• _Data for analysis_:
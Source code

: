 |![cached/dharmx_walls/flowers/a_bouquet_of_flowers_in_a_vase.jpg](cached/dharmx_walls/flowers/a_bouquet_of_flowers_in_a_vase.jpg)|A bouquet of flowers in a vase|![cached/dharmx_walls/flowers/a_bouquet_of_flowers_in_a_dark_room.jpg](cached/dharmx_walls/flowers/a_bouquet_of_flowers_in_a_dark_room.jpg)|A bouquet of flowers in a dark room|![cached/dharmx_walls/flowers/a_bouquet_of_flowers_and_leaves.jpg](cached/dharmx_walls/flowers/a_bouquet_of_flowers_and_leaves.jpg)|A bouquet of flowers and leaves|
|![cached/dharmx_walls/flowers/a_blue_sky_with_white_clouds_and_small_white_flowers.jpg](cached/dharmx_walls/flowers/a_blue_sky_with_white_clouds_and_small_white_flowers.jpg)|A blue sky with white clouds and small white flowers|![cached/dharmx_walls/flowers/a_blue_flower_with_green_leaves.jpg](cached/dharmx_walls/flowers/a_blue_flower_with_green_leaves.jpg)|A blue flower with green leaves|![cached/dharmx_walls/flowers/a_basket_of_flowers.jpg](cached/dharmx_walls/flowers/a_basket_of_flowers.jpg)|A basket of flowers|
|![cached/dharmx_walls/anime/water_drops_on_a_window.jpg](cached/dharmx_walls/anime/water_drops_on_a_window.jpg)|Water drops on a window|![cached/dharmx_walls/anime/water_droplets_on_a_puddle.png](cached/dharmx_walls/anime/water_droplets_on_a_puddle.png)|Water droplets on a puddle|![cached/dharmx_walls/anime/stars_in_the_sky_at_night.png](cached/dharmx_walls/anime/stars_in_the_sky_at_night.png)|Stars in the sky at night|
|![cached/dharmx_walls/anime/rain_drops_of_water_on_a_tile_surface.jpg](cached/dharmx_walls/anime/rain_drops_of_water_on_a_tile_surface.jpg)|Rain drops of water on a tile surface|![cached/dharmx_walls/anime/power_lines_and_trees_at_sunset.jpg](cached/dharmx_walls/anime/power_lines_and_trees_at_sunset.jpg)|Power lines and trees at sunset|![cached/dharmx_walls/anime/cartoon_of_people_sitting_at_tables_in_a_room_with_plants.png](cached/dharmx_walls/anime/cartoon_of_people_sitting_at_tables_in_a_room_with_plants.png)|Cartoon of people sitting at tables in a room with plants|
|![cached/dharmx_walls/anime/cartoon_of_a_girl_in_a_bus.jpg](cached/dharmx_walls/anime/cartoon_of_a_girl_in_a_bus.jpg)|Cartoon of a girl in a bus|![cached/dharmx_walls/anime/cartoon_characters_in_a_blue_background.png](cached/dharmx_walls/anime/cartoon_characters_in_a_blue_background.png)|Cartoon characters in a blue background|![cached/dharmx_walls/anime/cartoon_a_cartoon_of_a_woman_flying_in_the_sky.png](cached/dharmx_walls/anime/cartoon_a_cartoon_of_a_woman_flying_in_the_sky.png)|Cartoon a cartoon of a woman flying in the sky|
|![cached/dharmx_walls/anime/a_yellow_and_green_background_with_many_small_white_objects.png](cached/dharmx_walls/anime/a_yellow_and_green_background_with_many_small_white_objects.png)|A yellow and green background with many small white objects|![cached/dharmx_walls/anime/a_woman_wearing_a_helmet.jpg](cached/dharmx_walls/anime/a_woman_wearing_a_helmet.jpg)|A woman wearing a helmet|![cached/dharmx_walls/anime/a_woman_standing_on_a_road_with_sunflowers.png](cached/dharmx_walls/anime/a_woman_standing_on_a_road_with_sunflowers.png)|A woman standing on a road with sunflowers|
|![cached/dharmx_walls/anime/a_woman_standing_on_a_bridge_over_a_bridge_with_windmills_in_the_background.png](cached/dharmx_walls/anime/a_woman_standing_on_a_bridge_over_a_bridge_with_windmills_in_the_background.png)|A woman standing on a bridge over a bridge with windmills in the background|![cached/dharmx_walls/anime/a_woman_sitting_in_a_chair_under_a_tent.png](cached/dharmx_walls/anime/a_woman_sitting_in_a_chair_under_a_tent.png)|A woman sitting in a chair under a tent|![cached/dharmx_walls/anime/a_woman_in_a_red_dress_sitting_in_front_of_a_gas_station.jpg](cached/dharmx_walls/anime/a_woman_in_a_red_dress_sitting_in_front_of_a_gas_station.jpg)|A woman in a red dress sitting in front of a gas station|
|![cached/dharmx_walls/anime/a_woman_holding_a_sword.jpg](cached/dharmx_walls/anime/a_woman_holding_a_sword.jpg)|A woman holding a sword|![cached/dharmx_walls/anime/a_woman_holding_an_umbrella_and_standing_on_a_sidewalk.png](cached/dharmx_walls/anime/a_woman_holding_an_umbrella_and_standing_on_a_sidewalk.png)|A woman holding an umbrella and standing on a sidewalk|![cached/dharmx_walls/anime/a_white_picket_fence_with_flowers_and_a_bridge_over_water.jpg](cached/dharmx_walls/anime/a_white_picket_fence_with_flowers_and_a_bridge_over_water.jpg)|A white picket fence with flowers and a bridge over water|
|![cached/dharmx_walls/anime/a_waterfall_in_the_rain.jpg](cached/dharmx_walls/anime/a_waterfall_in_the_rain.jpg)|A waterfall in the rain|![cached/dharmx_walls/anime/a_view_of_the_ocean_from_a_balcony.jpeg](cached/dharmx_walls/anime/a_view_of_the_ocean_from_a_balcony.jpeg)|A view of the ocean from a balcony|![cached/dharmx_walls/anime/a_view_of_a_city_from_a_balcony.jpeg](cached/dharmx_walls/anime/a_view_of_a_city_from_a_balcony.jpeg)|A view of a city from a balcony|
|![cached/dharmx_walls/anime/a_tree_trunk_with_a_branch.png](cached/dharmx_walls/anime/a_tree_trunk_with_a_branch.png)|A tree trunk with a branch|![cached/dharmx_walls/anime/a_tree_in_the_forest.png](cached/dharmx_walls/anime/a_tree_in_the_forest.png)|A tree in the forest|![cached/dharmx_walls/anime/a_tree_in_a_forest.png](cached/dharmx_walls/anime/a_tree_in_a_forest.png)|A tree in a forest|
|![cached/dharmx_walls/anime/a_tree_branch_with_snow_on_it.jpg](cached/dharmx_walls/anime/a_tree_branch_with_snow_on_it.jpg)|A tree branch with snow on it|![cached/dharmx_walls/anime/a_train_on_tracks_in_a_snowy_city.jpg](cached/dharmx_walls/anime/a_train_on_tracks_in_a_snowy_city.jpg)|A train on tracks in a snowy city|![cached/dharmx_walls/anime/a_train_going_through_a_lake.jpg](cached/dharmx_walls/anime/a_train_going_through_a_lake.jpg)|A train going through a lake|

• _Exercise requirements_:
For this exercise, return every line from the data that holds the string "branch".

• _Response to the exercise_:
|![cached/dharmx_walls/anime/a_tree_trunk_with_a_branch.png](cached/dharmx_walls/anime/a_tree_trunk_with_a_branch.png)|A tree trunk with a branch|![cached/dharmx_walls/anime/a_tree_in_the_forest.png](cached/dharmx_walls/anime/a_tree_in_the_forest.png)|A tree in the forest|![cached/dharmx_walls/anime/a_tree_in_a_forest.png](cached/dharmx_walls/anime/a_tree_in_a_forest.png)|A tree in a forest|
|![cached/dharmx_walls/anime/a_tree_branch_with_snow_on_it.jpg](cached/dharmx_walls/anime/a_tree_branch_with_snow_on_it.jpg)|A tree branch with snow on it|![cached/dharmx_walls/anime/a_train_on_tracks_in_a_snowy_city.jpg](cached/dharmx_walls/anime/a_train_on_tracks_in_a_snowy_city.jpg)|A train on tracks in a snowy city|![cached/dharmx_walls/anime/a_train_going_through_a_lake.jpg](cached/dharmx_walls/anime/a_train_going_through_a_lake.jpg)|A train going through a lake|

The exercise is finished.